- Instructions to follow -
All the entries, exactly as they read, must be written out again.

────

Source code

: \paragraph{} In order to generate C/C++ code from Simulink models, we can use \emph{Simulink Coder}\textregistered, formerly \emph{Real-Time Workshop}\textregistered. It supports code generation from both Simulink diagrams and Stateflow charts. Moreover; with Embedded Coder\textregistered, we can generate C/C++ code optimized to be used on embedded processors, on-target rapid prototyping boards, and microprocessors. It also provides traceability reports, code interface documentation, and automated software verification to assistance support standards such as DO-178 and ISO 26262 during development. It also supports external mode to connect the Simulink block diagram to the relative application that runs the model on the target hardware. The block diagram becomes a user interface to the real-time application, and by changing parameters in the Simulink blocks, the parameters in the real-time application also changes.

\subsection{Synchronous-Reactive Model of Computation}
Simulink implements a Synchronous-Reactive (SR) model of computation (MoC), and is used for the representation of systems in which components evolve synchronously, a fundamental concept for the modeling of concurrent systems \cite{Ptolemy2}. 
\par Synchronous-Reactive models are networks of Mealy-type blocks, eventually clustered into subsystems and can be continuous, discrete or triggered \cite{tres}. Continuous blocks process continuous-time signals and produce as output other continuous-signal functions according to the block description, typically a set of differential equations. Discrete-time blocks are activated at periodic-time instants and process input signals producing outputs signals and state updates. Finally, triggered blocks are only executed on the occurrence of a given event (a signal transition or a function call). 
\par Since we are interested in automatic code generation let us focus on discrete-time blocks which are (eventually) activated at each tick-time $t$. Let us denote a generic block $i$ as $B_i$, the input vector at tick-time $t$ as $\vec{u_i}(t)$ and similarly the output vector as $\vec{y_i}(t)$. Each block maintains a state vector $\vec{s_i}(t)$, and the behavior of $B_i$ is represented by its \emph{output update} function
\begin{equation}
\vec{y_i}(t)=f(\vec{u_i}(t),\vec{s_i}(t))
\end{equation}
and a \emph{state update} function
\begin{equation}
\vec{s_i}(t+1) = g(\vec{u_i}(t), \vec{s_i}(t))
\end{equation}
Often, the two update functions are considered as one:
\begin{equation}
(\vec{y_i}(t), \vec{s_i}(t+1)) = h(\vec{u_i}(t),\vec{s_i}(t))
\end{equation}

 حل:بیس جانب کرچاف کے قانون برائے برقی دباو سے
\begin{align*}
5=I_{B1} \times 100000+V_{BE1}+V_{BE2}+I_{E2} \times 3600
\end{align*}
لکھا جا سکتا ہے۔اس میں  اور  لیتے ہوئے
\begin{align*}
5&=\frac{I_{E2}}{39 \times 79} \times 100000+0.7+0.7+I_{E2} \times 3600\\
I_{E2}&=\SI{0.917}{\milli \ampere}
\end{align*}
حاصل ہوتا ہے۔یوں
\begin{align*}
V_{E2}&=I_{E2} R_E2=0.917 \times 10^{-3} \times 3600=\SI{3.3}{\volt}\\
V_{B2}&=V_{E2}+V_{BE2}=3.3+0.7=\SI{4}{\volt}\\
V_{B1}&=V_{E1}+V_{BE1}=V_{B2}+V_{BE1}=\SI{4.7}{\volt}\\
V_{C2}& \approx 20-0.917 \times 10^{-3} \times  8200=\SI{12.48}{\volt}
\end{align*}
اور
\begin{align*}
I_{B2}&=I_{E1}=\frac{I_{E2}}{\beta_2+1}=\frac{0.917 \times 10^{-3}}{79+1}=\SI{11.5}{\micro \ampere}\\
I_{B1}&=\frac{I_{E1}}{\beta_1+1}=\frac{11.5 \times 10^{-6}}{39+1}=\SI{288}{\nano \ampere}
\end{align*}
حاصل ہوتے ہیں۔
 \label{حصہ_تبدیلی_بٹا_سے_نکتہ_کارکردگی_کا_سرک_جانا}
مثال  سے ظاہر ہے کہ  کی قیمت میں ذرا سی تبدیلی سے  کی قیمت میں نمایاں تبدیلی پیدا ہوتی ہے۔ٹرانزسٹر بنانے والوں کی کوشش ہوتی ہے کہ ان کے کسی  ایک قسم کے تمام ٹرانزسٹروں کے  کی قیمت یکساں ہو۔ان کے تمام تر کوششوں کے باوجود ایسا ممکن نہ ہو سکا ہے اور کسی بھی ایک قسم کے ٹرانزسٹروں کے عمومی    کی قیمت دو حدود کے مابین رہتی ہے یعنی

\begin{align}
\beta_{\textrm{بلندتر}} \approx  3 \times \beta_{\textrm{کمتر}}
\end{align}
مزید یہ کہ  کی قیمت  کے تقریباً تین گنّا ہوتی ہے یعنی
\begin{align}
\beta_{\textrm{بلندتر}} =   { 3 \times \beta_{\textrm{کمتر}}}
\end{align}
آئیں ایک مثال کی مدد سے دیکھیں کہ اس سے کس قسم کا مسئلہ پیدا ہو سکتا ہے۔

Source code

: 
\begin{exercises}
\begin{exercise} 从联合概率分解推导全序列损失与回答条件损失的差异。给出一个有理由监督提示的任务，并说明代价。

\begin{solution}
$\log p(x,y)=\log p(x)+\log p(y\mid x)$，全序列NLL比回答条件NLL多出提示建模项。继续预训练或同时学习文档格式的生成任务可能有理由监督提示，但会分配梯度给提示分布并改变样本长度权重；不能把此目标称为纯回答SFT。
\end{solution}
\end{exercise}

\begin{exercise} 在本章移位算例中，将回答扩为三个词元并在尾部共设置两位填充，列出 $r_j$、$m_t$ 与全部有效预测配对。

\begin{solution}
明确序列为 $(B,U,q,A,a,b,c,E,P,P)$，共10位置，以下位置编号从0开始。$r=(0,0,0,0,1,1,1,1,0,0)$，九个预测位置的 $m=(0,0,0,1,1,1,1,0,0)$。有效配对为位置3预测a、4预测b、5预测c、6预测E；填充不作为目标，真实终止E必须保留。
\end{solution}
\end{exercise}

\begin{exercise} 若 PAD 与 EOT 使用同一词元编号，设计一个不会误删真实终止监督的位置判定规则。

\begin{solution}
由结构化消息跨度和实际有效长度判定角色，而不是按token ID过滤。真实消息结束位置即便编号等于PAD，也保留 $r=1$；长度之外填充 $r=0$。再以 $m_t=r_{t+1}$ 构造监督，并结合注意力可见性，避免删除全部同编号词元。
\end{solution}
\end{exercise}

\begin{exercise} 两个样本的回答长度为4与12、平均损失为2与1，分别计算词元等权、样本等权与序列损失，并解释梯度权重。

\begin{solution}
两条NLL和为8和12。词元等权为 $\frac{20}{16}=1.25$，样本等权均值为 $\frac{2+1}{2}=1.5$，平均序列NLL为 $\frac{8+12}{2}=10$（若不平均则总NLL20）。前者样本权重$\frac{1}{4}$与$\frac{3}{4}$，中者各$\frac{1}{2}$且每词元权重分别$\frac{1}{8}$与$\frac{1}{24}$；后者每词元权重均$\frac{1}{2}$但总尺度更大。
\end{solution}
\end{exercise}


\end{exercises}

────

- Result below -
Source code

: \paragraph{} In order to generate C/C++ code from Simulink models, we can use \emph{Simulink Coder}\textregistered, formerly \emph{Real-Time Workshop}\textregistered. It supports code generation from both Simulink diagrams and Stateflow charts. Moreover; with Embedded Coder\textregistered, we can generate C/C++ code optimized to be used on embedded processors, on-target rapid prototyping boards, and microprocessors. It also provides traceability reports, code interface documentation, and automated software verification to assistance support standards such as DO-178 and ISO 26262 during development. It also supports external mode to connect the Simulink block diagram to the relative application that runs the model on the target hardware. The block diagram becomes a user interface to the real-time application, and by changing parameters in the Simulink blocks, the parameters in the real-time application also changes.

\subsection{Synchronous-Reactive Model of Computation}
Simulink implements a Synchronous-Reactive (SR) model of computation (MoC), and is used for the representation of systems in which components evolve synchronously, a fundamental concept for the modeling of concurrent systems \cite{Ptolemy2}. 
\par Synchronous-Reactive models are networks of Mealy-type blocks, eventually clustered into subsystems and can be continuous, discrete or triggered \cite{tres}. Continuous blocks process continuous-time signals and produce as output other continuous-signal functions according to the block description, typically a set of differential equations. Discrete-time blocks are activated at periodic-time instants and process input signals producing outputs signals and state updates. Finally, triggered blocks are only executed on the occurrence of a given event (a signal transition or a function call). 
\par Since we are interested in automatic code generation let us focus on discrete-time blocks which are (eventually) activated at each tick-time $t$. Let us denote a generic block $i$ as $B_i$, the input vector at tick-time $t$ as $\vec{u_i}(t)$ and similarly the output vector as $\vec{y_i}(t)$. Each block maintains a state vector $\vec{s_i}(t)$, and the behavior of $B_i$ is represented by its \emph{output update} function
\begin{equation}
\vec{y_i}(t)=f(\vec{u_i}(t),\vec{s_i}(t))
\end{equation}
and a \emph{state update} function
\begin{equation}
\vec{s_i}(t+1) = g(\vec{u_i}(t), \vec{s_i}(t))
\end{equation}
Often, the two update functions are considered as one:
\begin{equation}
(\vec{y_i}(t), \vec{s_i}(t+1)) = h(\vec{u_i}(t),\vec{s_i}(t))
\end{equation}

 حل:بیس جانب کرچاف کے قانون برائے برقی دباو سے
\begin{align*}
5=I_{B1} \times 100000+V_{BE1}+V_{BE2}+I_{E2} \times 3600
\end{align*}
لکھا جا سکتا ہے۔اس میں  اور  لیتے ہوئے
\begin{align*}
5&=\frac{I_{E2}}{39 \times 79} \times 100000+0.7+0.7+I_{E2} \times 3600\\
I_{E2}&=\SI{0.917}{\milli \ampere}
\end{align*}
حاصل ہوتا ہے۔یوں
\begin{align*}
V_{E2}&=I_{E2} R_E2=0.917 \times 10^{-3} \times 3600=\SI{3.3}{\volt}\\
V_{B2}&=V_{E2}+V_{BE2}=3.3+0.7=\SI{4}{\volt}\\
V_{B1}&=V_{E1}+V_{BE1}=V_{B2}+V_{BE1}=\SI{4.7}{\volt}\\
V_{C2}& \approx 20-0.917 \times 10^{-3} \times  8200=\SI{12.48}{\volt}
\end{align*}
اور
\begin{align*}
I_{B2}&=I_{E1}=\frac{I_{E2}}{\beta_2+1}=\frac{0.917 \times 10^{-3}}{79+1}=\SI{11.5}{\micro \ampere}\\
I_{B1}&=\frac{I_{E1}}{\beta_1+1}=\frac{11.5 \times 10^{-6}}{39+1}=\SI{288}{\nano \ampere}
\end{align*}
حاصل ہوتے ہیں۔
 \label{حصہ_تبدیلی_بٹا_سے_نکتہ_کارکردگی_کا_سرک_جانا}
مثال  سے ظاہر ہے کہ  کی قیمت میں ذرا سی تبدیلی سے  کی قیمت میں نمایاں تبدیلی پیدا ہوتی ہے۔ٹرانزسٹر بنانے والوں کی کوشش ہوتی ہے کہ ان کے کسی  ایک قسم کے تمام ٹرانزسٹروں کے  کی قیمت یکساں ہو۔ان کے تمام تر کوششوں کے باوجود ایسا ممکن نہ ہو سکا ہے اور کسی بھی ایک قسم کے ٹرانزسٹروں کے عمومی    کی قیمت دو حدود کے مابین رہتی ہے یعنی

\begin{align}
\beta_{\textrm{بلندتر}} \approx  3 \times \beta_{\textrm{کمتر}}
\end{align}
مزید یہ کہ  کی قیمت  کے تقریباً تین گنّا ہوتی ہے یعنی
\begin{align}
\beta_{\textrm{بلندتر}} =   { 3 \times \beta_{\textrm{کمتر}}}
\end{align}
آئیں ایک مثال کی مدد سے دیکھیں کہ اس سے کس قسم کا مسئلہ پیدا ہو سکتا ہے۔

Source code

: 
\begin{exercises}
\begin{exercise} 从联合概率分解推导全序列损失与回答条件损失的差异。给出一个有理由监督提示的任务，并说明代价。

\begin{solution}
$\log p(x,y)=\log p(x)+\log p(y\mid x)$，全序列NLL比回答条件NLL多出提示建模项。继续预训练或同时学习文档格式的生成任务可能有理由监督提示，但会分配梯度给提示分布并改变样本长度权重；不能把此目标称为纯回答SFT。
\end{solution}
\end{exercise}

\begin{exercise} 在本章移位算例中，将回答扩为三个词元并在尾部共设置两位填充，列出 $r_j$、$m_t$ 与全部有效预测配对。

\begin{solution}
明确序列为 $(B,U,q,A,a,b,c,E,P,P)$，共10位置，以下位置编号从0开始。$r=(0,0,0,0,1,1,1,1,0,0)$，九个预测位置的 $m=(0,0,0,1,1,1,1,0,0)$。有效配对为位置3预测a、4预测b、5预测c、6预测E；填充不作为目标，真实终止E必须保留。
\end{solution}
\end{exercise}

\begin{exercise} 若 PAD 与 EOT 使用同一词元编号，设计一个不会误删真实终止监督的位置判定规则。

\begin{solution}
由结构化消息跨度和实际有效长度判定角色，而不是按token ID过滤。真实消息结束位置即便编号等于PAD，也保留 $r=1$；长度之外填充 $r=0$。再以 $m_t=r_{t+1}$ 构造监督，并结合注意力可见性，避免删除全部同编号词元。
\end{solution}
\end{exercise}

\begin{exercise} 两个样本的回答长度为4与12、平均损失为2与1，分别计算词元等权、样本等权与序列损失，并解释梯度权重。

\begin{solution}
两条NLL和为8和12。词元等权为 $\frac{20}{16}=1.25$，样本等权均值为 $\frac{2+1}{2}=1.5$，平均序列NLL为 $\frac{8+12}{2}=10$（若不平均则总NLL20）。前者样本权重$\frac{1}{4}$与$\frac{3}{4}$，中者各$\frac{1}{2}$且每词元权重分别$\frac{1}{8}$与$\frac{1}{24}$；后者每词元权重均$\frac{1}{2}$但总尺度更大。
\end{solution}
\end{exercise}


\end{exercises}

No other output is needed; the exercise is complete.